Vers la fin de son séjour, il se fit une amie, et, tous les soirs où ils dînaient ensemble, elle lui répétait son histoire. Il l’avait rencontrée en art-thérapie et, depuis, ils s’asseyaient l’un en face de l’autre à une table pour deux au réfectoire, à bavarder comme un couple qui se retrouve pour un rendez-vous ou encore, étant donné les trente ans de différence d’âge, comme un père et sa fille, même si c’était à propos de sa tentative de suicide.
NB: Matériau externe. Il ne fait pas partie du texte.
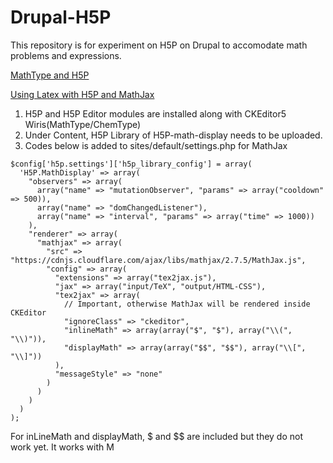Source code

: # Drupal-H5P
This repository is for experiment on H5P on Drupal to accomodate math problems and expressions.

[MathType and H5P](https://help.h5p.com/hc/en-us/articles/7541975419165-MathType-and-H5P)

[Using Latex with H5P and MathJax](https://h5p.org/mathematical-expressions)

1. H5P and H5P Editor modules are installed along with CKEditor5 Wiris(MathType/ChemType)
2. Under Content, H5P Library of H5P-math-display needs to be uploaded.
3. Codes below is added to sites/default/settings.php for MathJax
```
$config['h5p.settings']['h5p_library_config'] = array(
  'H5P.MathDisplay' => array(
    "observers" => array(
      array("name" => "mutationObserver", "params" => array("cooldown" => 500)),
      array("name" => "domChangedListener"),
      array("name" => "interval", "params" => array("time" => 1000))
    ),
    "renderer" => array(
      "mathjax" => array(
        "src" => "https://cdnjs.cloudflare.com/ajax/libs/mathjax/2.7.5/MathJax.js",
        "config" => array(
          "extensions" => array("tex2jax.js"),
          "jax" => array("input/TeX", "output/HTML-CSS"),
          "tex2jax" => array(
            // Important, otherwise MathJax will be rendered inside CKEditor
            "ignoreClass" => "ckeditor",
            "inlineMath" => array(array("$", "$"), array("\\(", "\\)")),
            "displayMath" => array(array("$$", "$$"), array("\\[", "\\]"))
          ),
          "messageStyle" => "none"
        )
      )
    )
  )
);
```

For inLineMath and displayMath, $ and $$ are included but they do not work yet. It works with M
Le jour où ils s’étaient rencontrés, deux jours après qu’elle fut arrivée à l’hôpital, ils étaient tous les deux seuls dans la salle de dessin, avec la thérapeute qui, comme si l’on était au jardin d’enfants, leur avait donné à chacun des feuilles de papier blanc et une boîte de pastels pour qu’ils puissent jouer avec, en leur disant de faire le dessin de leur choix. Il ne manquait, s’était-il dit, que les petites tables et les petites chaises. Pour faire plaisir à la thérapeute, ils avaient travaillé en silence pendant un quart d’heure, puis, toujours à cause d’elle, chacun avait écouté avec attention les réactions de l’autre à son dessin. Elle avait dessiné une maison et un jardin, et lui, le portrait de lui-même en train de dessiner : le portrait, avait-il dit à la thérapeute lorsqu’elle lui avait demandé ce qu’il avait fait, d’un homme qui a craqué, qui se fait interner, qui va à une séance d’art-thérapie et à qui la thérapeute demande de faire un dessin. « Et si vous deviez donner un titre à votre dessin, Simon, qu’est-ce que ce serait ? – La réponse est toute trouvée. « Qu’est-ce que je peux bien foutre ici ? » »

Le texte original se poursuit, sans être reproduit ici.